= Vacuum fryer =

Special device to deep fry food in a vacuum

A vacuum fryer is a deep-frying device housed inside a vacuum chamber. With vacuum frying it is easier to maintain natural colors and flavours of the finished product. Due to the lower temperatures applied (approximately 130 °C), the formation of suspected carcinogen acrylamide is significantly lower than in standard atmospheric fryers, where the frying temperature is approximately 170 °C. The fat absorption of the products is also reported to be lower than in atmospheric fryers. In Southeast Asia (mainly the Philippines, Thailand, China and Indonesia) batch type vacuum fryers are mainly used for the production of fruit chips. However, these machines are only appropriate for relatively small production companies.

==Working principle==
Water boils at lower temperatures at lower pressure. As pressure decreases below that of the general atmosphere, the boiling point of water also drops below 100 °C (212 °F).

Vacuum fryers allow food items to be fried at lower temperatures by lowering the pressure inside the chamber. This allows the frying of heat-sensitive foods that would have otherwise been burned in the normal deep frying process.

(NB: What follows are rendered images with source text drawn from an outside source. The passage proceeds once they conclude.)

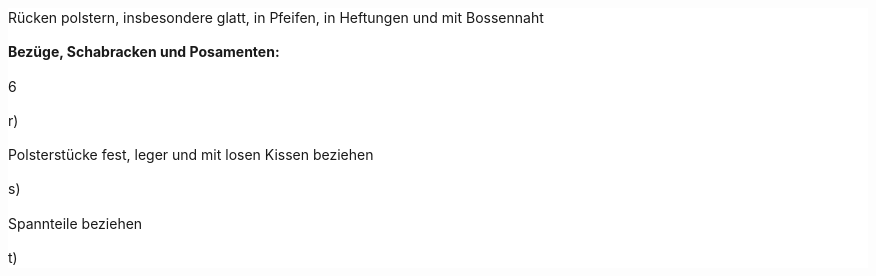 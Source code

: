 </td>

<td style="border-bottom: 0.5pt solid ; " align="left" valign="top" charoff="50">

Rücken polstern, insbesondere glatt, in Pfeifen, in Heftungen und mit
Bossennaht

</td>

</tr>

<tr>

<td style="border-right: 0.5pt solid ; " colspan="2" align="left" valign="top" charoff="50">

<span style=";font-weight:bold">Bezüge, Schabracken und
Posamenten:</span>

</td>

<td style="border-bottom: 0.5pt solid ; " rowspan="5" align="center" valign="middle" charoff="50">

6

</td>

</tr>

<tr>

<td style align="left" valign="top" charoff="50">

r)

</td>

<td style align="left" valign="top" charoff="50">

Polsterstücke fest, leger und mit losen Kissen beziehen

</td>

</tr>

<tr>

<td style align="left" valign="top" charoff="50">

s)

</td>

<td style align="left" valign="top" charoff="50">

Spannteile beziehen

</td>

</tr>

<tr>

<td style align="left" valign="top" charoff="50">

t)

==Continuous vacuum fryers==
For larger production quantities, continuous vacuum fryers are available. In these installations, the vacuum frying pan is installed in a stainless steel vacuum tube. The infeed of the raw product is carried out through a rotary airlock. Depending on the application, the frying pan itself is designed to meet the different product specifications. A transport belt takes the finished product out of the fryer and towards the outfeed system. A lock chamber at the exit of the vacuum tube prevents air from entering the vacuum zone, and a belt system takes the product from one zone to another. The vacuum is created by vacuum pumps, and the whole system is controlled by a programmable logic controller.

In batch fryers, the frying oil has to be replaced quite often as it is sensitive to temperature changes. Continuous vacuum fryers lead to a longer lifetime of the frying oil and therefore lower the production costs. Vacuum fryers can also reduce oil content in fried foods. The amount of reduced oil content, usually 1–3%, depends on the type of vacuum fryer.